[Source texts of formatted documents]
---------------

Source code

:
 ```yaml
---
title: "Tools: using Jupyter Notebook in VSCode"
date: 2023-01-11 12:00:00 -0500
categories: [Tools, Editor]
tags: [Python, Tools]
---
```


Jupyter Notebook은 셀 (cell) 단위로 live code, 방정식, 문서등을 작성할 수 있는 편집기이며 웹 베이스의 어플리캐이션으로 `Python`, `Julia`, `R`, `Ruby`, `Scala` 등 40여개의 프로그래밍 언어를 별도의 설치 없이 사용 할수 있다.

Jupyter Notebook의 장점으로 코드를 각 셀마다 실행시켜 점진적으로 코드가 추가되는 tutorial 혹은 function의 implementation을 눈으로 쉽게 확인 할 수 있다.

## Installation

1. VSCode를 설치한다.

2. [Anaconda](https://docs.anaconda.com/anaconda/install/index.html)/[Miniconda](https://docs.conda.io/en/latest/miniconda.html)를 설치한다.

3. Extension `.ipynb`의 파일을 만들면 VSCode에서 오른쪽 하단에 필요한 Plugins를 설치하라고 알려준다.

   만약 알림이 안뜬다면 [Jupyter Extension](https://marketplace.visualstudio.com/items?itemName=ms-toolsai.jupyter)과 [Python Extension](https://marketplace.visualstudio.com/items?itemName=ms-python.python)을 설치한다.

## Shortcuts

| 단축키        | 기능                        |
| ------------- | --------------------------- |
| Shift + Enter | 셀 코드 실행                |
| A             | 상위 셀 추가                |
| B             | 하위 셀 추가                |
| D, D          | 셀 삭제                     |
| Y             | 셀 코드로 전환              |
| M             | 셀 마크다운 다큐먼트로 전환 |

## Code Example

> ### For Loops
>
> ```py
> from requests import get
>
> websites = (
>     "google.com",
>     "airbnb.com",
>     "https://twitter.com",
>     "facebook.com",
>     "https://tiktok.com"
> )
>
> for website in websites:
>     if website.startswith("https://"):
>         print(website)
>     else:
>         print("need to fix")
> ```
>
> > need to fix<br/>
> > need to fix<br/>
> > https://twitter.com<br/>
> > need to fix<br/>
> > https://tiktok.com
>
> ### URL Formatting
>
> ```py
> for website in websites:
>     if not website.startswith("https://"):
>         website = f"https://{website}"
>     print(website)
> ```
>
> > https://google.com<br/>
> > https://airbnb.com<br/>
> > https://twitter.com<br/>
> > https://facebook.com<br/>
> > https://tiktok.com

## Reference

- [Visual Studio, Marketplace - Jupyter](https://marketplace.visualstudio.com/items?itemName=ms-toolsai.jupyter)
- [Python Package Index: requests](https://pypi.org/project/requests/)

---------------

— TASK OBJECTIVE —
Each line from the first line of the entries up to and including the line containing "1. VSCode를 설치한다." should be transcribed exactly, with all other lines left out.

— EXERCISE OUTPUT —
Source code

:
 ```yaml
---
title: "Tools: using Jupyter Notebook in VSCode"
date: 2023-01-11 12:00:00 -0500
categories: [Tools, Editor]
tags: [Python, Tools]
---
```


Jupyter Notebook은 셀 (cell) 단위로 live code, 방정식, 문서등을 작성할 수 있는 편집기이며 웹 베이스의 어플리캐이션으로 `Python`, `Julia`, `R`, `Ruby`, `Scala` 등 40여개의 프로그래밍 언어를 별도의 설치 없이 사용 할수 있다.

Jupyter Notebook의 장점으로 코드를 각 셀마다 실행시켜 점진적으로 코드가 추가되는 tutorial 혹은 function의 implementation을 눈으로 쉽게 확인 할 수 있다.

## Installation

1. VSCode를 설치한다.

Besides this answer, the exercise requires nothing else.